[Document images with source code]
>>>
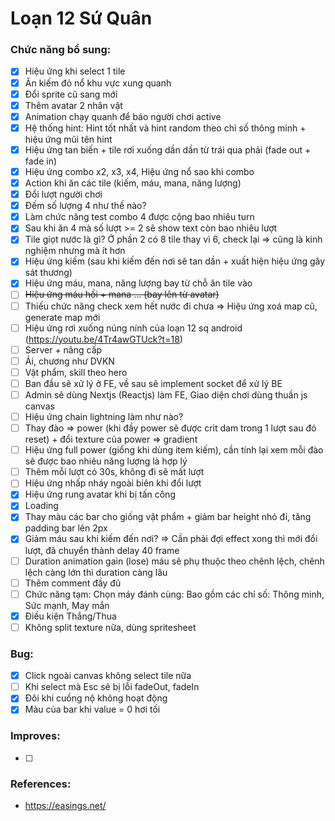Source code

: # Loạn 12 Sứ Quân

### Chức năng bổ sung:

- [x] Hiệu ứng khi select 1 tile
- [x] Ăn kiếm đỏ nổ khu vực xung quanh
- [x] Đổi sprite cũ sang mới
- [x] Thêm avatar 2 nhân vật
- [x] Animation chạy quanh để báo người chơi active
- [x] Hệ thống hint: Hint tốt nhất và hint random theo chỉ số thông minh + hiệu ứng mũi tên hint
- [x] Hiệu ứng tan biến + tile rơi xuống dần dần từ trái qua phải (fade out + fade in)
- [x] Hiệu ứng combo x2, x3, x4, Hiệu ứng nổ sao khi combo
- [x] Action khi ăn các tile (kiếm, máu, mana, năng lượng)
- [x] Đổi lượt người chơi
- [x] Đếm số lượng 4 như thế nào?
- [x] Làm chức năng test combo 4 được cộng bao nhiêu turn
- [x] Sau khi ăn 4 mà số lượt >= 2 sẽ show text còn bao nhiêu lượt
- [x] Tile giọt nước là gì? Ở phần 2 có 8 tile thay vì 6, check lại => cũng là kinh nghiệm nhưng mà ít hơn
- [x] Hiệu ứng kiếm (sau khi kiếm đến nơi sẽ tan dần + xuất hiện hiệu ứng gây sát thương)
- [x] Hiệu ứng máu, mana, năng lượng bay từ chỗ ăn tile vào
- [ ] ~~Hiệu ứng máu hồi + mana ... (bay lên từ avatar)~~
- [ ] Thiếu chức năng check xem hết nước đi chưa => Hiệu ứng xoá map cũ, generate map mới
- [ ] Hiệu ứng rơi xuống núng nính của loạn 12 sq android (https://youtu.be/4Tr4awGTUck?t=18)
- [ ] Server + nâng cấp
- [ ] Ải, chương như DVKN
- [ ] Vật phẩm, skill theo hero
- [ ] Ban đầu sẽ xử lý ở FE, về sau sẽ implement socket để xử lý BE
- [ ] Admin sẽ dùng Nextjs (Reactjs) làm FE, Giao diện chơi dùng thuần js canvas
- [ ] Hiệu ứng chain lightning làm như nào?
- [ ] Thay đào => power (khi đầy power sẽ được crit dam trong 1 lượt sau đó reset) + đổi texture của power => gradient
- [ ] Hiệu ứng full power (giống khi dùng item kiếm), cần tính lại xem mỗi đào sẽ được bao nhiêu năng lượng là hợp lý
- [ ] Thêm mỗi lượt có 30s, không đi sẽ mất lượt
- [ ] Hiệu ứng nhấp nháy ngoài biên khi đổi lượt
- [x] Hiệu ứng rung avatar khi bị tấn công
- [x] Loading
- [x] Thay màu các bar cho giống vật phẩm + giảm bar height nhỏ đi, tăng padding bar lên 2px
- [x] Giảm máu sau khi kiếm đến nơi? => Cần phải đợi effect xong thì mới đổi lượt, đã chuyển thành delay 40 frame
- [ ] Duration animation gain (lose) máu sẽ phụ thuộc theo chênh lệch, chênh lệch càng lớn thì duration càng lâu
- [ ] Thêm comment đầy đủ
- [ ] Chức năng tạm: Chọn máy đánh cùng: Bao gồm các chỉ số: Thông minh, Sức mạnh, May mắn
- [x] Điều kiện Thắng/Thua
- [ ] Không split texture nữa, dùng spritesheet

### Bug:

- [x] Click ngoài canvas không select tile nữa
- [ ] Khi select mà Esc sẽ bị lỗi fadeOut, fadeIn
- [x] Đôi khi cuồng nộ không hoạt động
- [x] Màu của bar khi value = 0 hơi tối

### Improves:

- [ ]

### References:

- https://easings.net/
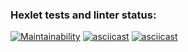 ### Hexlet tests and linter status:
[![Maintainability](https://api.codeclimate.com/v1/badges/2defaf479eeece270db1/maintainability)](https://codeclimate.com/github/scatter27-lab/python-project-49/maintainability)
[![asciicast](https://asciinema.org/a/667146.svg)](https://asciinema.org/a/667146)
[![asciicast](https://asciinema.org/a/fz7FxDGHTva3GQovtkGrJsR0V.svg)](https://asciinema.org/a/fz7FxDGHTva3GQovtkGrJsR0V)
<<<
In the lines above, spot each one that contains the word "năng" and copy it.

WRITTEN ANSWER
### Chức năng bổ sung:
- [x] Action khi ăn các tile (kiếm, máu, mana, năng lượng)
- [x] Làm chức năng test combo 4 được cộng bao nhiêu turn
- [x] Hiệu ứng máu, mana, năng lượng bay từ chỗ ăn tile vào
- [ ] Thiếu chức năng check xem hết nước đi chưa => Hiệu ứng xoá map cũ, generate map mới
- [ ] Hiệu ứng full power (giống khi dùng item kiếm), cần tính lại xem mỗi đào sẽ được bao nhiêu năng lượng là hợp lý
- [ ] Chức năng tạm: Chọn máy đánh cùng: Bao gồm các chỉ số: Thông minh, Sức mạnh, May mắn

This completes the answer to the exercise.